Mr. Dobson says he spoke with Mr. Rove on Sunday, Oct. 2, the day before President Bush publicly announced the nomination. Mr. Rove assured Mr. Dobson that Ms. Miers was an evangelical Christian and a strict constructionist, and said that Justice Hecht, a longtime friend of Ms. Miers who had helped her join an evangelical church in 1979, could provide background on her. Later that day, a personal friend of Mr. Dobson's in Texas called him and suggested he speak with Judge Kinkeade, who has been a friend of Ms. Miers's for decades.Wow, I'm really glad that BushCo consults with a radical right wing religious extremist like Dobson prior to announcing major decisions. I'll sleep more soundly tonight now that I know this. And it sure was nice of the Bush Regime to supply the guest speakers for that meeting on Miers. As Harriet would probably say, "How cool is that!?!"

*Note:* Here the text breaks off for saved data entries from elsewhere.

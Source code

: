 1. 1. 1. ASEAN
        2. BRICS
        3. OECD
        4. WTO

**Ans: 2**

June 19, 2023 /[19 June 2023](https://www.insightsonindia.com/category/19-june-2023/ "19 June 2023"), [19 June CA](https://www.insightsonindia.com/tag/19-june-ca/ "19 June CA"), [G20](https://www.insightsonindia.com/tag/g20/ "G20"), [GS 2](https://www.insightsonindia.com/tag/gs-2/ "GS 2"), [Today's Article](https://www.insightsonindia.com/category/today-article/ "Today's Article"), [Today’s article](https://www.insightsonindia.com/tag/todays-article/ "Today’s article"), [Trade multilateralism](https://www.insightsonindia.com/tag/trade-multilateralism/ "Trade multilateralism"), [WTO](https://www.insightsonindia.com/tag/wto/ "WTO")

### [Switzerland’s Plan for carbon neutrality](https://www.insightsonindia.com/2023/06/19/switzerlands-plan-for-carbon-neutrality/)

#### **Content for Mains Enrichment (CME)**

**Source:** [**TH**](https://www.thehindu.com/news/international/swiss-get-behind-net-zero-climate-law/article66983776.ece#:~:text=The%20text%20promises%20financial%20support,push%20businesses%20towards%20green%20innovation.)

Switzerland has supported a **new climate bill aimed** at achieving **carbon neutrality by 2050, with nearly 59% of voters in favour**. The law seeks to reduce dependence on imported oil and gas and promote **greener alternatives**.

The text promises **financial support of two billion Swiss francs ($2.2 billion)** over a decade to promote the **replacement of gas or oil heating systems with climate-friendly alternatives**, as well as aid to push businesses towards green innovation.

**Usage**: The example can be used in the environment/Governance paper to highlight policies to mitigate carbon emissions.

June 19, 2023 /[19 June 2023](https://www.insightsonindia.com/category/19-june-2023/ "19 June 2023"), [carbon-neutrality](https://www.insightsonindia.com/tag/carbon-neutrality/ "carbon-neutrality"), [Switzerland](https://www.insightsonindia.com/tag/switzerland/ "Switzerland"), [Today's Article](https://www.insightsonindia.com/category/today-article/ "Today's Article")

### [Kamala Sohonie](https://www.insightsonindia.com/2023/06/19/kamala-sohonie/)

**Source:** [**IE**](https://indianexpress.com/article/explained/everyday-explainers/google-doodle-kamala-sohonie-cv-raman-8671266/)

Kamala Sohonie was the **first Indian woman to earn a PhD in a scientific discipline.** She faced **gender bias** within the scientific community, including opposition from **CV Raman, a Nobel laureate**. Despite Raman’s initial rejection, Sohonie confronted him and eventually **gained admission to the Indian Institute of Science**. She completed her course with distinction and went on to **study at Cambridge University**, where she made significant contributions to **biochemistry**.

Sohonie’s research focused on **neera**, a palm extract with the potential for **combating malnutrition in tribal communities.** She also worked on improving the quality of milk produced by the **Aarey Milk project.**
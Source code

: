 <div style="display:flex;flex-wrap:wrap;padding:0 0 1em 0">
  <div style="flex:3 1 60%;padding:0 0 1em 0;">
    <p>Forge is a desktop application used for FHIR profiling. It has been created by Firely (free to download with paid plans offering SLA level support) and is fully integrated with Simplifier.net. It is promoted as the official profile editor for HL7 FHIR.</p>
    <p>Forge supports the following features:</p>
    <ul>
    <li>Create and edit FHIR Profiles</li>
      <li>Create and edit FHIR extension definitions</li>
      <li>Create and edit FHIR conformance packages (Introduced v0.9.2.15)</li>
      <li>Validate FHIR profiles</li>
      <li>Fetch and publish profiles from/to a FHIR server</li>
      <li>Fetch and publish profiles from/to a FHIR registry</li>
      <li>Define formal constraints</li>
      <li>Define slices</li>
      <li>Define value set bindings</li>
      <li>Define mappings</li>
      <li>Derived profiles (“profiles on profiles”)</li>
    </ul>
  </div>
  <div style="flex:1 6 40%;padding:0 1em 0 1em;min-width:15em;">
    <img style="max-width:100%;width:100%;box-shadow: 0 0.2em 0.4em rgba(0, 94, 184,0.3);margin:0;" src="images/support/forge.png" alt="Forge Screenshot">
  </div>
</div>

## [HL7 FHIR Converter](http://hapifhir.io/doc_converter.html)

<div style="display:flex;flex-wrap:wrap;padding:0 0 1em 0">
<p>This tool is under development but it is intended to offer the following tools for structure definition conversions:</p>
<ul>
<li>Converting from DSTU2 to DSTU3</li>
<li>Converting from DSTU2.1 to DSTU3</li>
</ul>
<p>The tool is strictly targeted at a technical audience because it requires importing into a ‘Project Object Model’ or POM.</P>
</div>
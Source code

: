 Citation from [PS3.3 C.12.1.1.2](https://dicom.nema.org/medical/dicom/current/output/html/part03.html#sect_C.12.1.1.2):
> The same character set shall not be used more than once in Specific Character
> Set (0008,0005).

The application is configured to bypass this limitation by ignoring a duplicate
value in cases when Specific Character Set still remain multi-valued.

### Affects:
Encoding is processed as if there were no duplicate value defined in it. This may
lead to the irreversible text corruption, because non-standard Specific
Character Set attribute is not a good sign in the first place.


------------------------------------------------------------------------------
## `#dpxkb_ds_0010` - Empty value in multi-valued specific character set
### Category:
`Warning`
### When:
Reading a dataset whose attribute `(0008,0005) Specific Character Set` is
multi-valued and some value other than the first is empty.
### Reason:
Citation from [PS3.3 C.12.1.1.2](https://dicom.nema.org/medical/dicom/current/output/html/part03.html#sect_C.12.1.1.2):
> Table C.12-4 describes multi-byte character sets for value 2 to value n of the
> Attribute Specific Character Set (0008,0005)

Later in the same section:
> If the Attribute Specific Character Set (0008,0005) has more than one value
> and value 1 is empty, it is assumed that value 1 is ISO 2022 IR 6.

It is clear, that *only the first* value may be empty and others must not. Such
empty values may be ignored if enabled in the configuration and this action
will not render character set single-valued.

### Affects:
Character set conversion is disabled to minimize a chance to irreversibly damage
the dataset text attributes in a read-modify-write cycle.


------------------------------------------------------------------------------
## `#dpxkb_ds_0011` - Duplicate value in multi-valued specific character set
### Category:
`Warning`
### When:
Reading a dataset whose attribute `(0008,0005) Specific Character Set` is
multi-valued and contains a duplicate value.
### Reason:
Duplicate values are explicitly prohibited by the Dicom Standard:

Mr. Dobson says he was surprised the next day to learn that Justice Hecht and Judge Kinkeade were joining the Arlington Group call. He was asked to introduce the two of them, which he considered awkward given that he had never spoken with Justice Hecht and only once to Judge Kinkeade. According to the notes of the call, Mr. Dobson introduced them by saying, "Karl Rove suggested that we talk with these gentlemen because they can confirm specific reasons why Harriet Miers might be a better candidate than some of us think."
What followed, according to the notes, was a free-wheeling discussion about many topics, including same-sex marriage. Justice Hecht said he had never discussed that issue with Ms. Miers. Then an unidentified voice asked the two men, "Based on your personal knowledge of her, if she had the opportunity, do you believe she would vote to overturn Roe v. Wade?"
"Absolutely," said Judge Kinkeade.
"I agree with that," said Justice Hecht. "I concur."
I doubt, however, that this will do anything to quell the radical Christian right's anger over Bush's nomination of Miers. In order to get the support of the extremists, she'd have to swear on several stacks of Bibles that she would indeed vote that way, then write such a promise in blood, then anoint herself in some of John Ashcroft's cooking oil, then purchase a goat to use as . . . .
Oh Hell, there is nothing Miers could ever do to convince any of Amerika's religious nutjobs that she'd vote to overturn Roe. Never mind.